== Exercise input ==

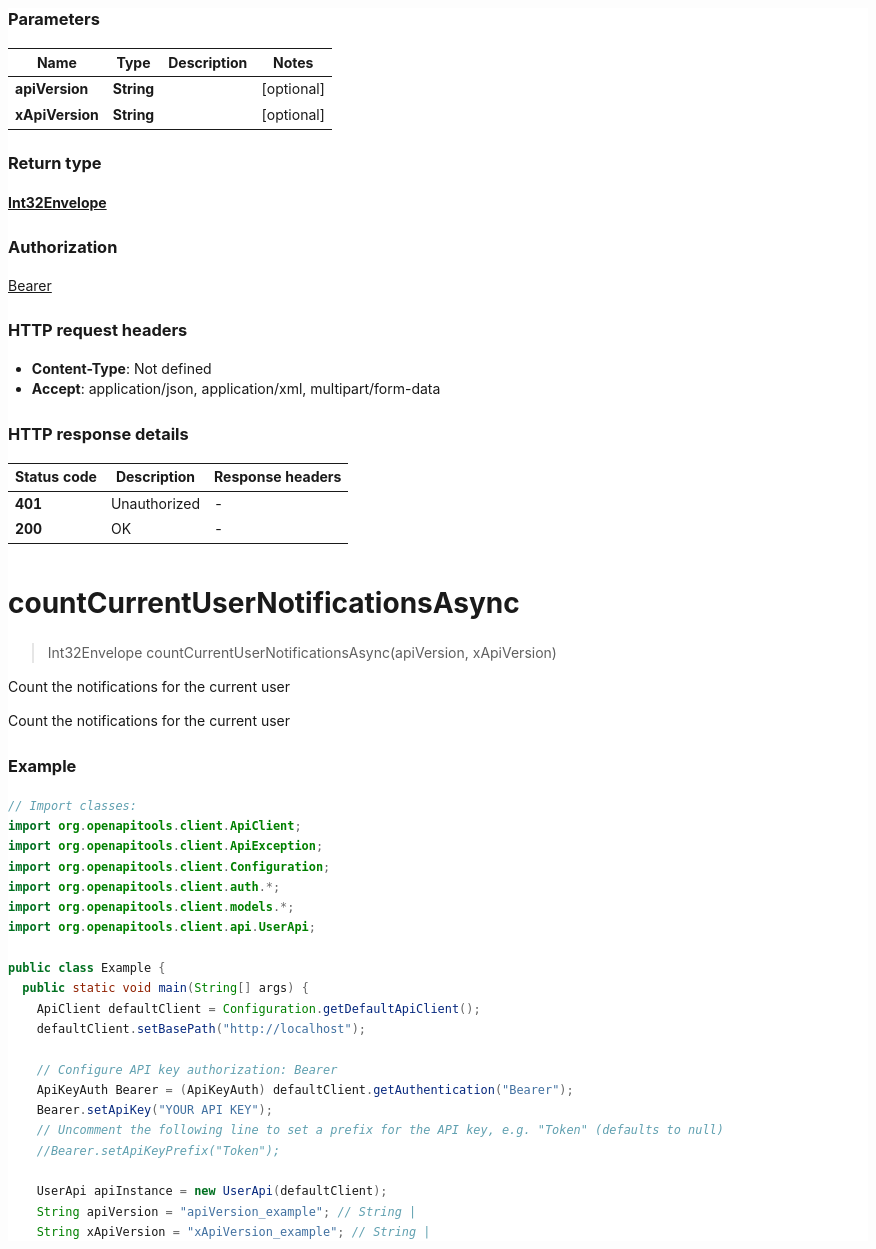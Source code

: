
 ```java
```

### Parameters

| Name | Type | Description  | Notes |
|------------- | ------------- | ------------- | -------------|
| **apiVersion** | **String**|  | [optional] |
| **xApiVersion** | **String**|  | [optional] |

### Return type

[**Int32Envelope**](Int32Envelope.md)

### Authorization

[Bearer](../README.md#Bearer)

### HTTP request headers

 - **Content-Type**: Not defined
 - **Accept**: application/json, application/xml, multipart/form-data

### HTTP response details
| Status code | Description | Response headers |
|-------------|-------------|------------------|
| **401** | Unauthorized |  -  |
| **200** | OK |  -  |

<a id="countCurrentUserNotificationsAsync"></a>
# **countCurrentUserNotificationsAsync**
> Int32Envelope countCurrentUserNotificationsAsync(apiVersion, xApiVersion)

Count the notifications for the current user

Count the notifications for the current user

### Example
```java
// Import classes:
import org.openapitools.client.ApiClient;
import org.openapitools.client.ApiException;
import org.openapitools.client.Configuration;
import org.openapitools.client.auth.*;
import org.openapitools.client.models.*;
import org.openapitools.client.api.UserApi;

public class Example {
  public static void main(String[] args) {
    ApiClient defaultClient = Configuration.getDefaultApiClient();
    defaultClient.setBasePath("http://localhost");
    
    // Configure API key authorization: Bearer
    ApiKeyAuth Bearer = (ApiKeyAuth) defaultClient.getAuthentication("Bearer");
    Bearer.setApiKey("YOUR API KEY");
    // Uncomment the following line to set a prefix for the API key, e.g. "Token" (defaults to null)
    //Bearer.setApiKeyPrefix("Token");

    UserApi apiInstance = new UserApi(defaultClient);
    String apiVersion = "apiVersion_example"; // String | 
    String xApiVersion = "xApiVersion_example"; // String | 
```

== Action item ==
Only the pictures are dropped when you print the material; everything else is copied exactly.

== Result for this exercise ==
Source code

:
 ```java
```

### Parameters

| Name | Type | Description  | Notes |
|------------- | ------------- | ------------- | -------------|
| **apiVersion** | **String**|  | [optional] |
| **xApiVersion** | **String**|  | [optional] |

### Return type

[**Int32Envelope**](Int32Envelope.md)

### Authorization

[Bearer](../README.md#Bearer)

### HTTP request headers

 - **Content-Type**: Not defined
 - **Accept**: application/json, application/xml, multipart/form-data

### HTTP response details
| Status code | Description | Response headers |
|-------------|-------------|------------------|
| **401** | Unauthorized |  -  |
| **200** | OK |  -  |

<a id="countCurrentUserNotificationsAsync"></a>
# **countCurrentUserNotificationsAsync**
> Int32Envelope countCurrentUserNotificationsAsync(apiVersion, xApiVersion)

Count the notifications for the current user

Count the notifications for the current user

### Example
```java
// Import classes:
import org.openapitools.client.ApiClient;
import org.openapitools.client.ApiException;
import org.openapitools.client.Configuration;
import org.openapitools.client.auth.*;
import org.openapitools.client.models.*;
import org.openapitools.client.api.UserApi;

public class Example {
  public static void main(String[] args) {
    ApiClient defaultClient = Configuration.getDefaultApiClient();
    defaultClient.setBasePath("http://localhost");
    
    // Configure API key authorization: Bearer
    ApiKeyAuth Bearer = (ApiKeyAuth) defaultClient.getAuthentication("Bearer");
    Bearer.setApiKey("YOUR API KEY");
    // Uncomment the following line to set a prefix for the API key, e.g. "Token" (defaults to null)
    //Bearer.setApiKeyPrefix("Token");

    UserApi apiInstance = new UserApi(defaultClient);
    String apiVersion = "apiVersion_example"; // String | 
    String xApiVersion = "xApiVersion_example"; // String | 
```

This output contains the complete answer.